- [Your assignment] The records below hold a stretch from the line with "Note: I chose" through the line with "Like any Redux"; return exactly those lines, ends included, and nothing more.

Exercise data Block Start

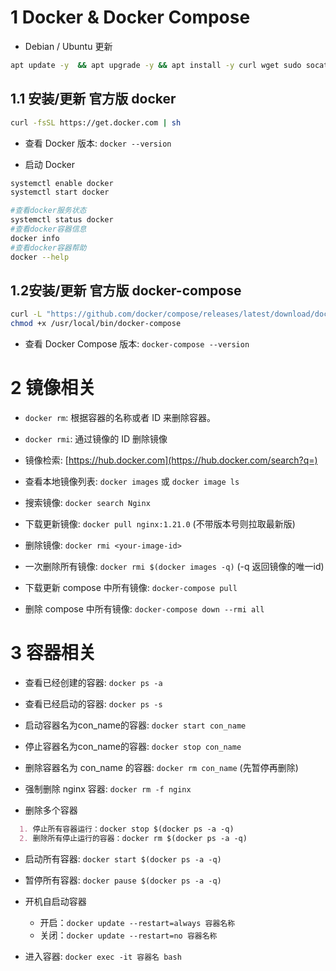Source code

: # 1 Docker & Docker Compose

- Debian / Ubuntu 更新

```sh
apt update -y  && apt upgrade -y && apt install -y curl wget sudo socat
```


## 1.1 安装/更新 官方版 docker

```sh
curl -fsSL https://get.docker.com | sh
```

- 查看 Docker 版本: `docker --version`

- 启动 Docker

```sh
systemctl enable docker
systemctl start docker

#查看docker服务状态
systemctl status docker
#查看docker容器信息
docker info
#查看docker容器帮助
docker --help
```


## 1.2安装/更新 官方版 docker-compose

```sh
curl -L "https://github.com/docker/compose/releases/latest/download/docker-compose-$(uname -s)-$(uname -m)" -o /usr/local/bin/docker-compose
chmod +x /usr/local/bin/docker-compose
```

- 查看 Docker Compose 版本: `docker-compose --version`


# 2 镜像相关
- `docker rm`: 根据容器的名称或者 ID 来删除容器。
- `docker rmi`: 通过镜像的 ID 删除镜像

-  镜像检索: [https://hub.docker.com](https://hub.docker.com/search?q=)

- 查看本地镜像列表: `docker images` 或  `docker image ls`

- 搜索镜像: `docker search Nginx`

- 下载更新镜像: `docker pull nginx:1.21.0` (不带版本号则拉取最新版)

- 删除镜像: `docker rmi <your-image-id>`

- 一次删除所有镜像: `docker rmi $(docker images -q)` (-q 返回镜像的唯一id)

- 下载更新 compose 中所有镜像: `docker-compose pull`

- 删除 compose 中所有镜像: `docker-compose down --rmi all`


# 3 容器相关

- 查看已经创建的容器: `docker ps -a`

- 查看已经启动的容器: `docker ps -s`

- 启动容器名为con_name的容器: `docker start con_name`

- 停止容器名为con_name的容器: `docker stop con_name`

- 删除容器名为 con_name 的容器: `docker rm con_name` (先暂停再删除)

- 强制删除 nginx 容器: `docker rm -f nginx`

- 删除多个容器
```markdown
  1. 停止所有容器运行：docker stop $(docker ps -a -q)
  2. 删除所有停止运行的容器：docker rm $(docker ps -a -q)
```
     
- 启动所有容器: `docker start $(docker ps -a -q)`

- 暂停所有容器: `docker pause $(docker ps -a -q)`

- 开机自启动容器
  - 开启：`docker update --restart=always 容器名称`
  - 关闭：`docker update --restart=no 容器名称`

- 进入容器: `docker exec -it 容器名 bash`
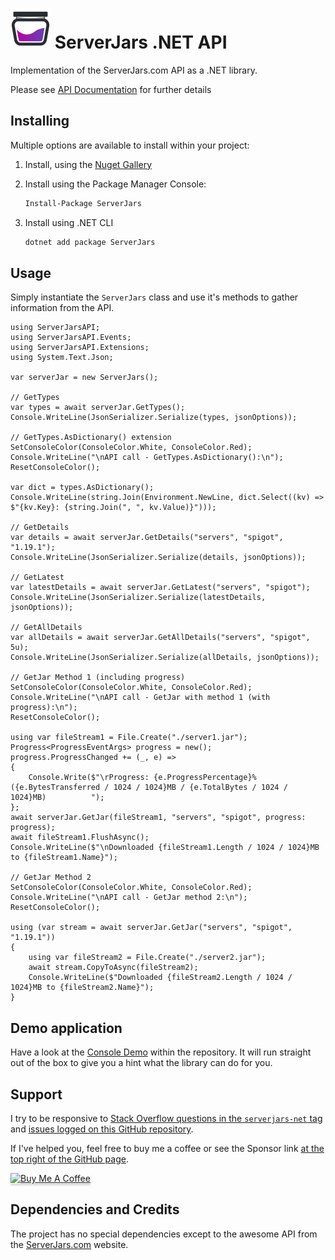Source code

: ![ServerJars](Resources/ServerJars-Logo-64px.png "ServerJars") 
ServerJars .NET API
======

Implementation of the ServerJars.com API as a .NET library.

Please see [API Documentation](https://serverjars.com/documentation) for further details


## Installing

Multiple options are available to install within your project:

1. Install, using the [Nuget Gallery](https://www.nuget.org/packages/ServerJars)

2. Install using the Package Manager Console: 
   ```ps
   Install-Package ServerJars 
   ```
3. Install using .NET CLI
   ```cmd
   dotnet add package ServerJars
   ```


## Usage

Simply instantiate the `ServerJars` class and use it's methods to gather information from the API.

```CSharp
using ServerJarsAPI;
using ServerJarsAPI.Events;
using ServerJarsAPI.Extensions;
using System.Text.Json;

var serverJar = new ServerJars();

// GetTypes
var types = await serverJar.GetTypes();
Console.WriteLine(JsonSerializer.Serialize(types, jsonOptions));

// GetTypes.AsDictionary() extension
SetConsoleColor(ConsoleColor.White, ConsoleColor.Red);
Console.WriteLine("\nAPI call - GetTypes.AsDictionary():\n");
ResetConsoleColor();

var dict = types.AsDictionary();
Console.WriteLine(string.Join(Environment.NewLine, dict.Select((kv) => $"{kv.Key}: {string.Join(", ", kv.Value)}")));

// GetDetails
var details = await serverJar.GetDetails("servers", "spigot", "1.19.1");
Console.WriteLine(JsonSerializer.Serialize(details, jsonOptions));

// GetLatest
var latestDetails = await serverJar.GetLatest("servers", "spigot");
Console.WriteLine(JsonSerializer.Serialize(latestDetails, jsonOptions));

// GetAllDetails
var allDetails = await serverJar.GetAllDetails("servers", "spigot", 5u);
Console.WriteLine(JsonSerializer.Serialize(allDetails, jsonOptions));

// GetJar Method 1 (including progress)
SetConsoleColor(ConsoleColor.White, ConsoleColor.Red);
Console.WriteLine("\nAPI call - GetJar with method 1 (with progress):\n");
ResetConsoleColor();

using var fileStream1 = File.Create("./server1.jar");
Progress<ProgressEventArgs> progress = new();
progress.ProgressChanged += (_, e) =>
{
    Console.Write($"\rProgress: {e.ProgressPercentage}% ({e.BytesTransferred / 1024 / 1024}MB / {e.TotalBytes / 1024 / 1024}MB)          ");
};
await serverJar.GetJar(fileStream1, "servers", "spigot", progress: progress);
await fileStream1.FlushAsync();
Console.WriteLine($"\nDownloaded {fileStream1.Length / 1024 / 1024}MB to {fileStream1.Name}");

// GetJar Method 2
SetConsoleColor(ConsoleColor.White, ConsoleColor.Red);
Console.WriteLine("\nAPI call - GetJar method 2:\n");
ResetConsoleColor();

using (var stream = await serverJar.GetJar("servers", "spigot", "1.19.1"))
{
    using var fileStream2 = File.Create("./server2.jar");
    await stream.CopyToAsync(fileStream2);
    Console.WriteLine($"Downloaded {fileStream2.Length / 1024 / 1024}MB to {fileStream2.Name}");
}
```

## Demo application

Have a look at the [Console Demo](ServerJars/ServerJars.Demo.Console) within the repository. 
It will run straight out of the box to give you a hint what the library can do for you.


## Support

I try to be responsive to [Stack Overflow questions in the `serverjars-net` tag](https://stackoverflow.com/questions/tagged/serverjars-net) and [issues logged on this GitHub repository](https://github.com/tekgator/ServerJars/issues). 

If I've helped you, feel free to buy me a coffee or see the Sponsor link [at the top right of the GitHub page](https://github.com/tekgator/ServerJars).

<a href="https://www.buymeacoffee.com/tekgator" target="_blank"><img src="https://www.buymeacoffee.com/assets/img/custom_images/orange_img.png" alt="Buy Me A Coffee" style="height: 41px !important;width: 174px !important;box-shadow: 0px 3px 2px 0px rgba(190, 190, 190, 0.5) !important;-webkit-box-shadow: 0px 3px 2px 0px rgba(190, 190, 190, 0.5) !important;" ></a>


## Dependencies and Credits

The project has no special dependencies except to the awesome API from the [ServerJars.com](https://serverjars.com) website. 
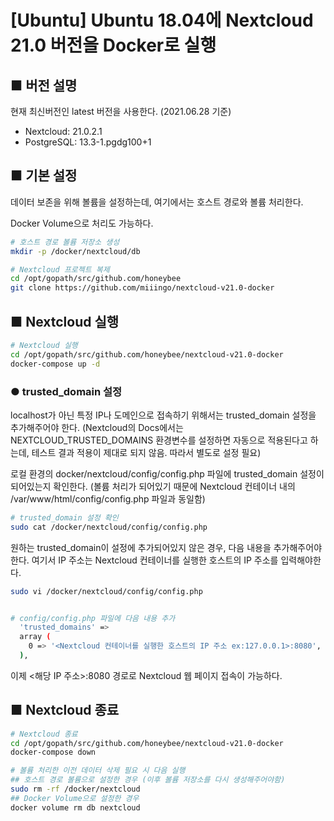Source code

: # [Ubuntu] Ubuntu 18.04에 Nextcloud 21.0 버전을 Docker로 실행

## ■ 버전 설명

현재 최신버전인 latest 버전을 사용한다. (2021.06.28 기준)
- Nextcloud: 21.0.2.1
- PostgreSQL: 13.3-1.pgdg100+1


## ■ 기본 설정

데이터 보존을 위해 볼륨을 설정하는데, 여기에서는 호스트 경로와 볼륨 처리한다.

Docker Volume으로 처리도 가능하다.

```bash
# 호스트 경로 볼륨 저장소 생성
mkdir -p /docker/nextcloud/db

# Nextcloud 프로젝트 복제
cd /opt/gopath/src/github.com/honeybee
git clone https://github.com/miiingo/nextcloud-v21.0-docker

```


## ■ Nextcloud 실행

```bash
# Nextcloud 실행
cd /opt/gopath/src/github.com/honeybee/nextcloud-v21.0-docker
docker-compose up -d

```


### ● trusted_domain 설정

localhost가 아닌 특정 IP나 도메인으로 접속하기 위해서는 trusted_domain 설정을 추가해주어야 한다.
(Nextcloud의 Docs에서는 NEXTCLOUD_TRUSTED_DOMAINS 환경변수를 설정하면 자동으로 적용된다고 하는데, 테스트 결과 적용이 제대로 되지 않음. 따라서 별도로 설정 필요)

로컬 환경의 docker/nextcloud/config/config.php 파일에 trusted_domain 설정이 되어있는지 확인한다.
(볼륨 처리가 되어있기 때문에 Nextcloud 컨테이너 내의 /var/www/html/config/config.php 파일과 동일함)

```bash
# trusted_domain 설정 확인
sudo cat /docker/nextcloud/config/config.php

```

원하는 trusted_domain이 설정에 추가되어있지 않은 경우, 다음 내용을 추가해주어야 한다.
여기서 IP 주소는 Nextcloud 컨테이너를 실행한 호스트의 IP 주소를 입력해야한다.
```bash
sudo vi /docker/nextcloud/config/config.php


# config/config.php 파일에 다음 내용 추가
  'trusted_domains' => 
  array (
    0 => '<Nextcloud 컨테이너를 실행한 호스트의 IP 주소 ex:127.0.0.1>:8080',
  ),

```

이제 <해당 IP 주소>:8080 경로로 Nextcloud 웹 페이지 접속이 가능하다.



## ■ Nextcloud 종료

```bash
# Nextcloud 종료
cd /opt/gopath/src/github.com/honeybee/nextcloud-v21.0-docker
docker-compose down

# 볼륨 처리한 이전 데이터 삭제 필요 시 다음 실행 
## 호스트 경로 볼륨으로 설정한 경우 (이후 볼륨 저장소를 다시 생성해주어야함)
sudo rm -rf /docker/nextcloud
## Docker Volume으로 설정한 경우
docker volume rm db nextcloud

```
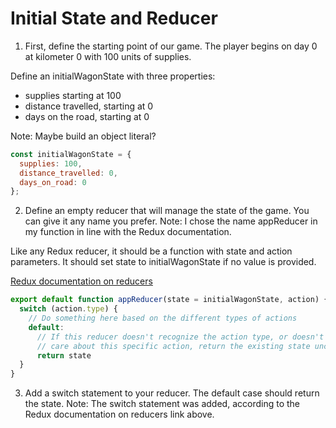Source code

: # Initial State and Reducer

1. First, define the starting point of our game. The player begins on day 0 at kilometer 0 with 100 units of supplies.

Define an initialWagonState with three properties:
  - supplies starting at 100
  - distance travelled, starting at 0
  - days on the road, starting at 0

Note: Maybe build an object literal?

```javascript
const initialWagonState = {
  supplies: 100,
  distance_travelled: 0, 
  days_on_road: 0
};
```

2. Define an empty reducer that will manage the state of the game. You can give it any name you prefer. 
Note: I chose the name appReducer in my function in line with the Redux documentation.

Like any Redux reducer, it should be a function with state and action parameters. It should set state to initialWagonState if no value is provided.

[Redux documentation on reducers](https://redux.js.org/tutorials/fundamentals/part-3-state-actions-reducers)

```javascript
export default function appReducer(state = initialWagonState, action) {
  switch (action.type) {
    // Do something here based on the different types of actions
    default:
      // If this reducer doesn't recognize the action type, or doesn't
      // care about this specific action, return the existing state unchanged
      return state
  }
}
```

3. Add a switch statement to your reducer. The default case should return the state.
Note: The switch statement was added, according to the Redux documentation on reducers link above.




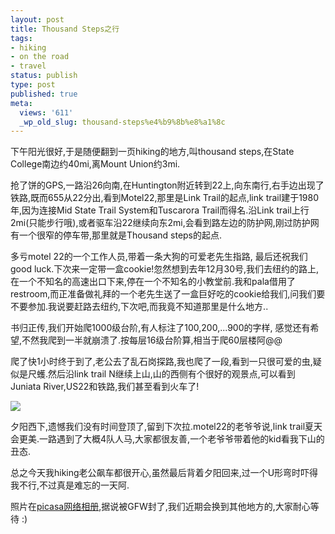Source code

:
 ```yaml
---
layout: post
title: Thousand Steps之行
tags:
- hiking
- on the road
- travel
status: publish
type: post
published: true
meta:
  views: '611'
  _wp_old_slug: thousand-steps%e4%b9%8b%e8%a1%8c
---
```

下午阳光很好,于是随便翻到一页hiking的地方,叫thousand steps,在State College南边约40mi,离Mount Union约3mi.

抢了饼的GPS,一路沿26向南,在Huntington附近转到22上,向东南行,右手边出现了铁路,既而655从22分出,看到Motel22,那里是Link Trail的起点,link trail建于1980年,因为连接Mid State Trail System和Tuscarora Trail而得名.沿Link trail上行2mi(只能步行哦),或者驱车沿22继续向东2mi,会看到路左边的防护网,刚过防护网有一个很窄的停车带,那里就是Thousand steps的起点.

多亏motel 22的一个工作人员,带着一条大狗的可爱老先生指路, 最后还祝我们good luck.下次来一定带一盒cookie!忽然想到去年12月30号,我们去纽约的路上,在一个不知名的高速出口下来,停在一个不知名的小教堂前.我和pala借用了restroom,而正准备做礼拜的一个老先生送了一盒巨好吃的cookie给我们,问我们要不要参加.我说要赶路去纽约,下次吧,而我竟不知道那里是什么地方..

书归正传,我们开始爬1000级台阶,有人标注了100,200,...900的字样, 感觉还有希望,不然我爬到一半就崩溃了.按每层16级台阶算,相当于爬60层楼阿@@

爬了快1小时终于到了,老公去了乱石岗探路,我也爬了一段,看到一只很可爱的虫,疑似是尺蠖.然后沿link trail N继续上山,山的西侧有个很好的观景点,可以看到Juniata River,US22和铁路,我们甚至看到火车了!


![](https://dl.dropboxusercontent.com/u/308058/blogimages/2010/07/img_1020.jpg)

夕阳西下,遗憾我们没有时间登顶了,留到下次拉.motel22的老爷爷说,link trail夏天会更美.一路遇到了大概4队人马,大家都很友善,一个老爷爷带着他的kid看我下山的丑态.

总之今天我hiking老公飙车都很开心,虽然最后背着夕阳回来,过一个U形弯时吓得我不行,不过真是难忘的一天阿.

照片在<a href="http://picasaweb.google.com/ztpala/ThousandSteps" target="_blank">picasa网络相册</a>,据说被GFW封了,我们近期会换到其他地方的,大家耐心等待 :)
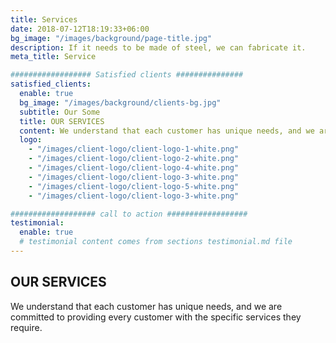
 ```yaml
---
title: Services
date: 2018-07-12T18:19:33+06:00
bg_image: "/images/background/page-title.jpg"
description: If it needs to be made of steel, we can fabricate it.
meta_title: Service

################## Satisfied clients ###############
satisfied_clients:
  enable: true
  bg_image: "/images/background/clients-bg.jpg"
  subtitle: Our Some
  title: OUR SERVICES
  content: We understand that each customer has unique needs, and we are committed to providing every customer with the specific services they require why deal with all the hassles of different vendors when you can rest assured that when your part leaves apache Fabricators, it will be nothing less than perfect. Apache Fabricators has no limitations when it comes to fabrication. 
  logo:
    - "/images/client-logo/client-logo-1-white.png"
    - "/images/client-logo/client-logo-2-white.png"
    - "/images/client-logo/client-logo-4-white.png"
    - "/images/client-logo/client-logo-3-white.png"
    - "/images/client-logo/client-logo-5-white.png"
    - "/images/client-logo/client-logo-3-white.png"

################### call to action ##################
testimonial:
  enable: true
  # testimonial content comes from sections testimonial.md file
---
```


## OUR SERVICES

We understand that each customer has unique needs, and we are committed to providing every customer with the specific services they require.
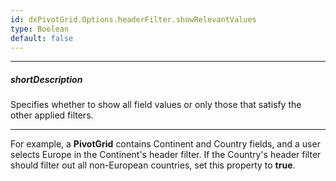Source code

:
 ```yaml
---
id: dxPivotGrid.Options.headerFilter.showRelevantValues
type: Boolean
default: false
---
```

---
##### shortDescription
Specifies whether to show all field values or only those that satisfy the other applied filters.

---
For example, a **PivotGrid** contains Continent and Country fields, and a user selects Europe in the Continent's header filter. If the Country's header filter should filter out all non-European countries, set this property to **true**.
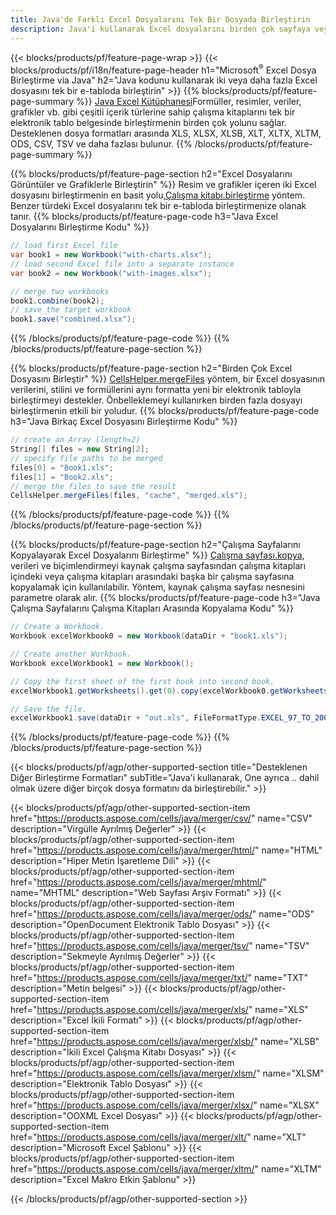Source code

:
 ```yaml
---
title: Java'de Farklı Excel Dosyalarını Tek Bir Dosyada Birleştirin
description: Java'i kullanarak Excel dosyalarını birden çok sayfaya veya tek sayfaya birleştirin. Excel belgelerini PDF, Görseller ve HTML ile birleştirin, birleştirin veya birleştirin.
---
```

{{< blocks/products/pf/feature-page-wrap >}}
{{< blocks/products/pf/i18n/feature-page-header h1="Microsoft<sup>&reg;</sup> Excel Dosya Birleştirme via Java" h2="Java kodunu kullanarak iki veya daha fazla Excel dosyasını tek bir e-tabloda birleştirin" >}}
{{% blocks/products/pf/feature-page-summary %}}
[Java Excel Kütüphanesi](/cells/tr/java/)Formüller, resimler, veriler, grafikler vb. gibi çeşitli içerik türlerine sahip çalışma kitaplarını tek bir elektronik tablo belgesinde birleştirmenin birden çok yolunu sağlar. Desteklenen dosya formatları arasında XLS, XLSX, XLSB, XLT, XLTX, XLTM, ODS, CSV, TSV ve daha fazlası bulunur.
{{% /blocks/products/pf/feature-page-summary %}}

{{% blocks/products/pf/feature-page-section h2="Excel Dosyalarını Görüntüler ve Grafiklerle Birleştirin" %}}
 Resim ve grafikler içeren iki Excel dosyasını birleştirmenin en basit yolu,[Çalışma kitabı.birleştirme](https://reference.aspose.com/cells/java/com.aspose.cells/workbook#combine(com.aspose.cells.Workbook)) yöntem. Benzer türdeki Excel dosyalarını tek bir e-tabloda birleştirmenize olanak tanır.
{{% blocks/products/pf/feature-page-code h3="Java Excel Dosyalarını Birleştirme Kodu" %}}

```cs
// load first Excel file
var book1 = new Workbook("with-charts.xlsx");
// load second Excel file into a separate instance
var book2 = new Workbook("with-images.xlsx");

// merge two workbooks
book1.combine(book2);
// save the target workbook 
book1.save("combined.xlsx");
```
{{% /blocks/products/pf/feature-page-code %}}
{{% /blocks/products/pf/feature-page-section %}}

{{% blocks/products/pf/feature-page-section h2="Birden Çok Excel Dosyasını Birleştir" %}}
[CellsHelper.mergeFiles](https://reference.aspose.com/cells/java/com.aspose.cells/cellshelper#mergeFiles) yöntem, bir Excel dosyasının verilerini, stilini ve formüllerini aynı formatta yeni bir elektronik tabloyla birleştirmeyi destekler. Önbelleklemeyi kullanırken birden fazla dosyayı birleştirmenin etkili bir yoludur.
{{% blocks/products/pf/feature-page-code h3="Java Birkaç Excel Dosyasını Birleştirme Kodu" %}}

```cs
// create an Array (length=2)
String[] files = new String[2];
// specify file paths to be merged
files[0] = "Book1.xls";
files[1] = "Book2.xls";
// merge the files to save the result
CellsHelper.mergeFiles(files, "cache", "merged.xls");

```
{{% /blocks/products/pf/feature-page-code %}}
{{% /blocks/products/pf/feature-page-section %}}

{{% blocks/products/pf/feature-page-section h2="Çalışma Sayfalarını Kopyalayarak Excel Dosyalarını Birleştirme" %}}
[Çalışma sayfası.kopya](https://reference.aspose.com/cells/java/com.aspose.cells/worksheet#copy(com.aspose.cells.Worksheet)), verileri ve biçimlendirmeyi kaynak çalışma sayfasından çalışma kitapları içindeki veya çalışma kitapları arasındaki başka bir çalışma sayfasına kopyalamak için kullanılabilir. Yöntem, kaynak çalışma sayfası nesnesini parametre olarak alır.
{{% blocks/products/pf/feature-page-code h3="Java Çalışma Sayfalarını Çalışma Kitapları Arasında Kopyalama Kodu" %}}

```cs
// Create a Workbook.
Workbook excelWorkbook0 = new Workbook(dataDir + "book1.xls");

// Create another Workbook.
Workbook excelWorkbook1 = new Workbook();

// Copy the first sheet of the first book into second book.
excelWorkbook1.getWorksheets().get(0).copy(excelWorkbook0.getWorksheets().get(0));

// Save the file.
excelWorkbook1.save(dataDir + "out.xls", FileFormatType.EXCEL_97_TO_2003);
```
{{% /blocks/products/pf/feature-page-code %}}
{{% /blocks/products/pf/feature-page-section %}}

{{< blocks/products/pf/agp/other-supported-section title="Desteklenen Diğer Birleştirme Formatları" subTitle="Java\'i kullanarak, One ayrıca .. dahil olmak üzere diğer birçok dosya formatını da birleştirebilir." >}}

{{< blocks/products/pf/agp/other-supported-section-item href="https://products.aspose.com/cells/java/merger/csv/" name="CSV" description="Virgülle Ayrılmış Değerler" >}}
{{< blocks/products/pf/agp/other-supported-section-item href="https://products.aspose.com/cells/java/merger/html/" name="HTML" description="Hiper Metin İşaretleme Dili" >}}
{{< blocks/products/pf/agp/other-supported-section-item href="https://products.aspose.com/cells/java/merger/mhtml/" name="MHTML" description="Web Sayfası Arşiv Formatı" >}}
{{< blocks/products/pf/agp/other-supported-section-item href="https://products.aspose.com/cells/java/merger/ods/" name="ODS" description="OpenDocument Elektronik Tablo Dosyası" >}}
{{< blocks/products/pf/agp/other-supported-section-item href="https://products.aspose.com/cells/java/merger/tsv/" name="TSV" description="Sekmeyle Ayrılmış Değerler" >}}
{{< blocks/products/pf/agp/other-supported-section-item href="https://products.aspose.com/cells/java/merger/txt/" name="TXT" description="Metin belgesi" >}}
{{< blocks/products/pf/agp/other-supported-section-item href="https://products.aspose.com/cells/java/merger/xls/" name="XLS" description="Excel İkili Formatı" >}}
{{< blocks/products/pf/agp/other-supported-section-item href="https://products.aspose.com/cells/java/merger/xlsb/" name="XLSB" description="İkili Excel Çalışma Kitabı Dosyası" >}}
{{< blocks/products/pf/agp/other-supported-section-item href="https://products.aspose.com/cells/java/merger/xlsm/" name="XLSM" description="Elektronik Tablo Dosyası" >}}
{{< blocks/products/pf/agp/other-supported-section-item href="https://products.aspose.com/cells/java/merger/xlsx/" name="XLSX" description="OOXML Excel Dosyası" >}}
{{< blocks/products/pf/agp/other-supported-section-item href="https://products.aspose.com/cells/java/merger/xlt/" name="XLT" description="Microsoft Excel Şablonu" >}}
{{< blocks/products/pf/agp/other-supported-section-item href="https://products.aspose.com/cells/java/merger/xltm/" name="XLTM" description="Excel Makro Etkin Şablonu" >}}

{{< /blocks/products/pf/agp/other-supported-section >}}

Exercise data Block End

- [Completed task]
Note: I chose the name appReducer in my function in line with the Redux documentation.

Like any Redux reducer, it should be a function with state and action parameters. It should set state to initialWagonState if no value is provided.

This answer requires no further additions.